The age-standardized death rate from cancer has declined by 15% since 1990.

https://ourworldindata.org/cancer

I agree fully with you. And I've read Kiss The Ground. Twice.

But certain biomarkers in average are oddly doing ok. It's weird.

Are you claiming that declining fertility is due to plastic, rather than to increasing wealth, education of women, and access to contraception? If so, then I'm going to have to ask you for a) a source and b) a plausible mechanism.
It's entirely plausible.

There's very strong evidence that both sperm counts and testosterone levels are going down (wikipedia it) worldwide over the last 60 years.

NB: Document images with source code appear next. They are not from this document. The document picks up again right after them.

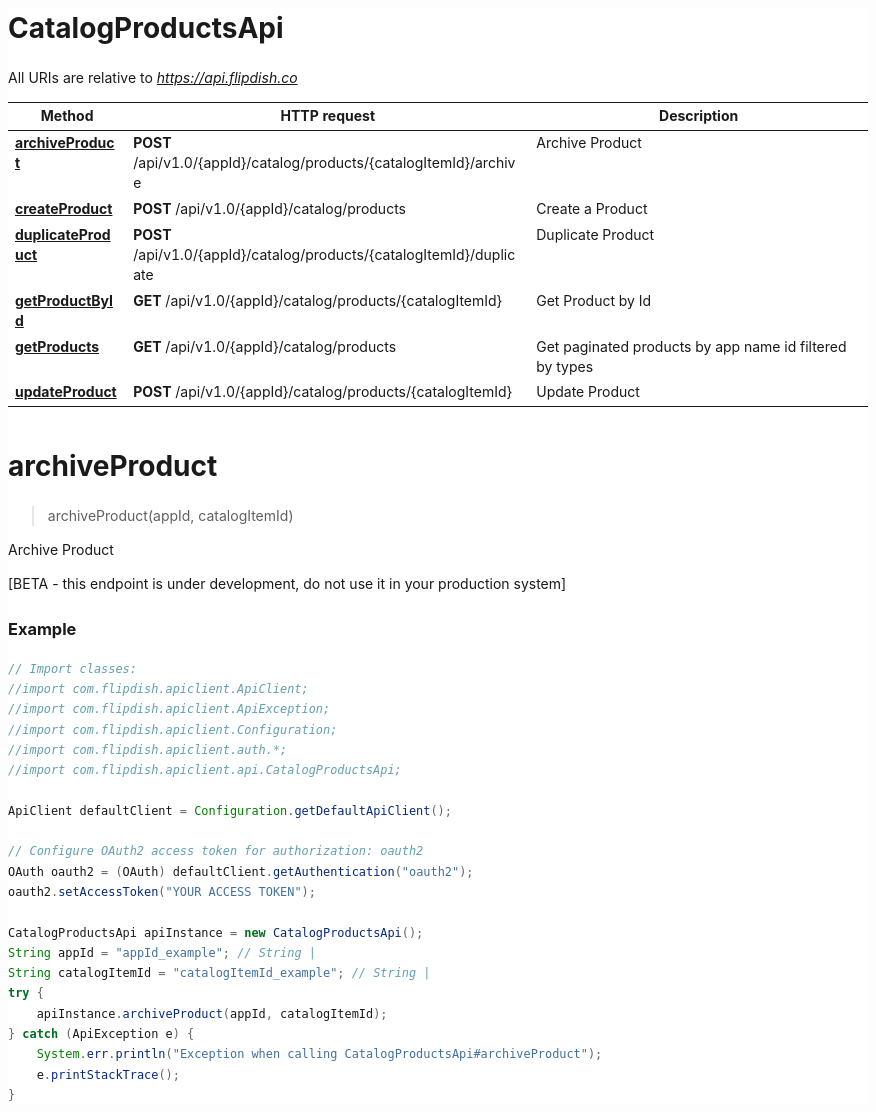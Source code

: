 # CatalogProductsApi

All URIs are relative to *https://api.flipdish.co*

Method | HTTP request | Description
------------- | ------------- | -------------
[**archiveProduct**](CatalogProductsApi.md#archiveProduct) | **POST** /api/v1.0/{appId}/catalog/products/{catalogItemId}/archive | Archive Product
[**createProduct**](CatalogProductsApi.md#createProduct) | **POST** /api/v1.0/{appId}/catalog/products | Create a Product
[**duplicateProduct**](CatalogProductsApi.md#duplicateProduct) | **POST** /api/v1.0/{appId}/catalog/products/{catalogItemId}/duplicate | Duplicate Product
[**getProductById**](CatalogProductsApi.md#getProductById) | **GET** /api/v1.0/{appId}/catalog/products/{catalogItemId} | Get Product by Id
[**getProducts**](CatalogProductsApi.md#getProducts) | **GET** /api/v1.0/{appId}/catalog/products | Get paginated products by app name id filtered by types
[**updateProduct**](CatalogProductsApi.md#updateProduct) | **POST** /api/v1.0/{appId}/catalog/products/{catalogItemId} | Update Product


<a name="archiveProduct"></a>
# **archiveProduct**
> archiveProduct(appId, catalogItemId)

Archive Product

[BETA - this endpoint is under development, do not use it in your production system]

### Example
```java
// Import classes:
//import com.flipdish.apiclient.ApiClient;
//import com.flipdish.apiclient.ApiException;
//import com.flipdish.apiclient.Configuration;
//import com.flipdish.apiclient.auth.*;
//import com.flipdish.apiclient.api.CatalogProductsApi;

ApiClient defaultClient = Configuration.getDefaultApiClient();

// Configure OAuth2 access token for authorization: oauth2
OAuth oauth2 = (OAuth) defaultClient.getAuthentication("oauth2");
oauth2.setAccessToken("YOUR ACCESS TOKEN");

CatalogProductsApi apiInstance = new CatalogProductsApi();
String appId = "appId_example"; // String | 
String catalogItemId = "catalogItemId_example"; // String | 
try {
    apiInstance.archiveProduct(appId, catalogItemId);
} catch (ApiException e) {
    System.err.println("Exception when calling CatalogProductsApi#archiveProduct");
    e.printStackTrace();
}
```
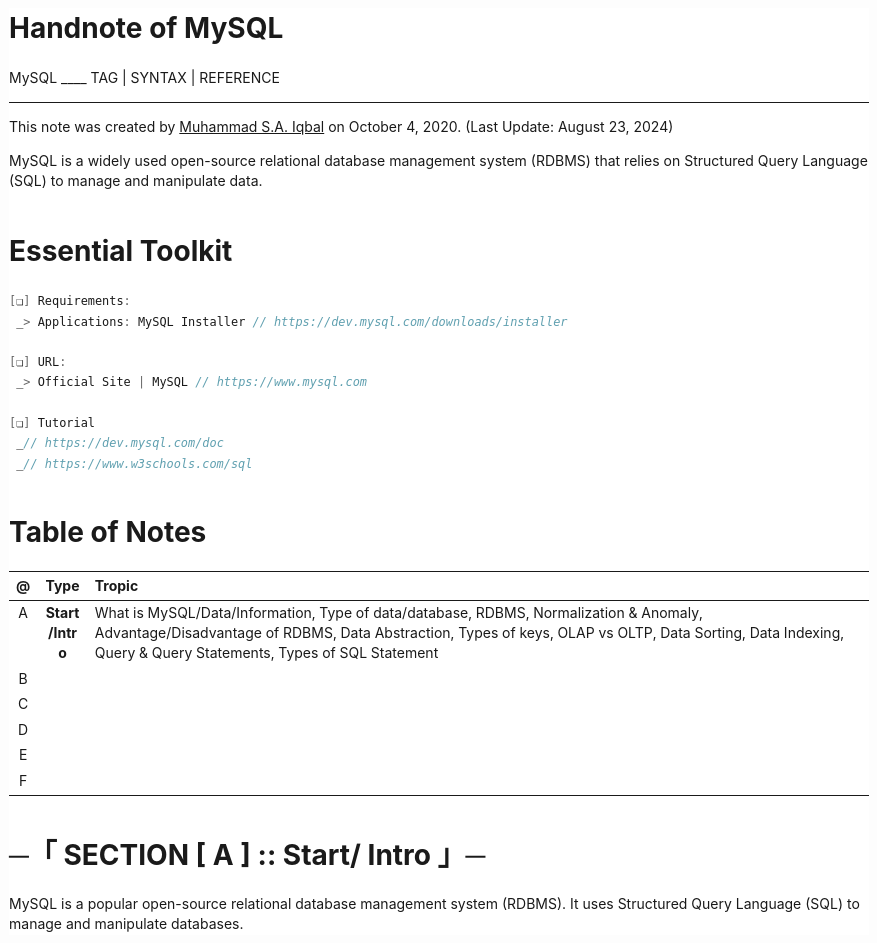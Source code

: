 

Handnote of MySQL
===

MySQL ____ TAG | SYNTAX | REFERENCE

---

This note was created by [Muhammad S.A. Iqbal](https://github.com/msa-iqbal/) on October 4, 2020. (Last Update: August 23, 2024)

MySQL is a widely used open-source relational database management system (RDBMS) that relies on Structured Query Language (SQL) to manage and manipulate data.



# Essential Toolkit

```c
[❏] Requirements:
 _> Applications: MySQL Installer // https://dev.mysql.com/downloads/installer

[❏] URL:
 _> Official Site | MySQL // https://www.mysql.com

[❏] Tutorial
 _// https://dev.mysql.com/doc
 _// https://www.w3schools.com/sql
```



# Table of Notes


|  @   |    **Type**     | **Tropic**                                                   |
| :--: | :-------------: | :----------------------------------------------------------- |
|  A   | **Start/Intro** | What is MySQL/Data/Information, Type of data/database, RDBMS, Normalization & Anomaly, Advantage/Disadvantage of RDBMS, Data Abstraction, Types of keys, OLAP vs OLTP, Data Sorting, Data Indexing, Query & Query Statements, Types of SQL Statement |
|  B   |                 |                                                              |
|  C   |                 |                                                              |
|  D   |                 |                                                              |
|  E   |                 |                                                              |
|  F   |                 |                                                              |





# ─「 SECTION [ A ] :: Start/ Intro 」─

MySQL is a popular open-source relational database management system (RDBMS). It uses Structured Query Language (SQL) to manage and manipulate databases.
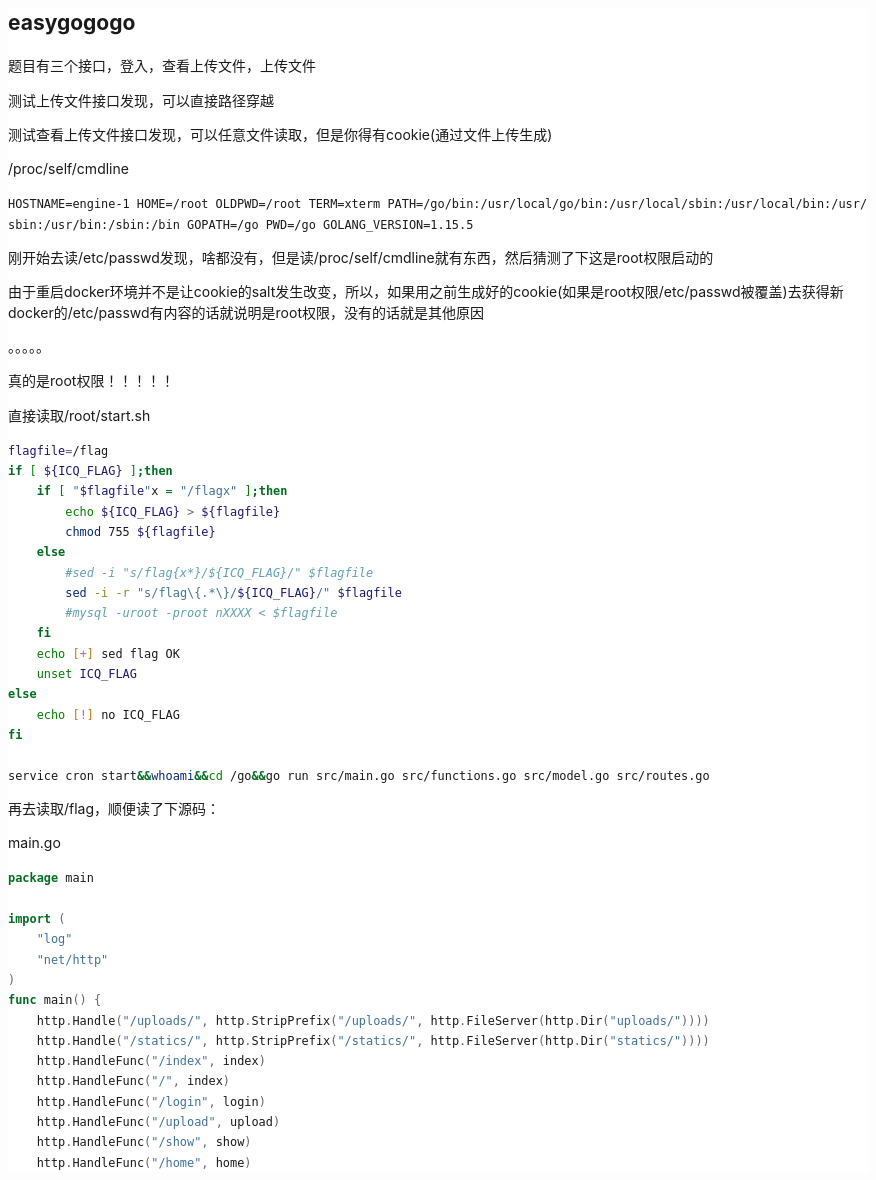 

## easygogogo

题目有三个接口，登入，查看上传文件，上传文件

测试上传文件接口发现，可以直接路径穿越

测试查看上传文件接口发现，可以任意文件读取，但是你得有cookie(通过文件上传生成)

/proc/self/cmdline

```
HOSTNAME=engine-1 HOME=/root OLDPWD=/root TERM=xterm PATH=/go/bin:/usr/local/go/bin:/usr/local/sbin:/usr/local/bin:/usr/sbin:/usr/bin:/sbin:/bin GOPATH=/go PWD=/go GOLANG_VERSION=1.15.5
```





刚开始去读/etc/passwd发现，啥都没有，但是读/proc/self/cmdline就有东西，然后猜测了下这是root权限启动的

由于重启docker环境并不是让cookie的salt发生改变，所以，如果用之前生成好的cookie(如果是root权限/etc/passwd被覆盖)去获得新docker的/etc/passwd有内容的话就说明是root权限，没有的话就是其他原因

。。。。。

真的是root权限！！！！！

直接读取/root/start.sh

```bash
flagfile=/flag
if [ ${ICQ_FLAG} ];then
    if [ "$flagfile"x = "/flagx" ];then
        echo ${ICQ_FLAG} > ${flagfile}
        chmod 755 ${flagfile}
    else
        #sed -i "s/flag{x*}/${ICQ_FLAG}/" $flagfile
        sed -i -r "s/flag\{.*\}/${ICQ_FLAG}/" $flagfile
        #mysql -uroot -proot nXXXX < $flagfile
    fi
    echo [+] sed flag OK
    unset ICQ_FLAG
else
    echo [!] no ICQ_FLAG
fi

service cron start&&whoami&&cd /go&&go run src/main.go src/functions.go src/model.go src/routes.go
```

再去读取/flag，顺便读了下源码：

main.go

```go
package main

import (
    "log"
    "net/http"
)
func main() {
    http.Handle("/uploads/", http.StripPrefix("/uploads/", http.FileServer(http.Dir("uploads/"))))
    http.Handle("/statics/", http.StripPrefix("/statics/", http.FileServer(http.Dir("statics/"))))
    http.HandleFunc("/index", index)
    http.HandleFunc("/", index)
    http.HandleFunc("/login", login)
    http.HandleFunc("/upload", upload)
    http.HandleFunc("/show", show)
    http.HandleFunc("/home", home)
```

The mechanism here would be that many plastics are or contain endocrine disruptors. Or just an unknown mechanism (there's just so much about biology we don't know).

I believe there's also evidence that younger generations are having less sex. There's also a claim that people have much less "mature" (i.e. sexually-developed) facial features.

Of course this could all be tested by a proper study.

Now back to your point, your first reaction might be "All my friends aren't having kids because they don't want to, none are trying and can't." But if sex-drive is down across the board that may explain it. America doesn't even self-replace (unless you count new immigrants).

Fertility is collapsing in North Korea and Iran. So no, its not about any of those things.
Could be pervasive malnutrition, generally poor-to-nonexistent health care, and generally polluted environment.
We might be doing fine on average, despite it. Yet, there are seemingly links to autoimmune diseases and cancers, and still more research to do.

So maybe a good % of the population could be doing more fine without the micro plastics?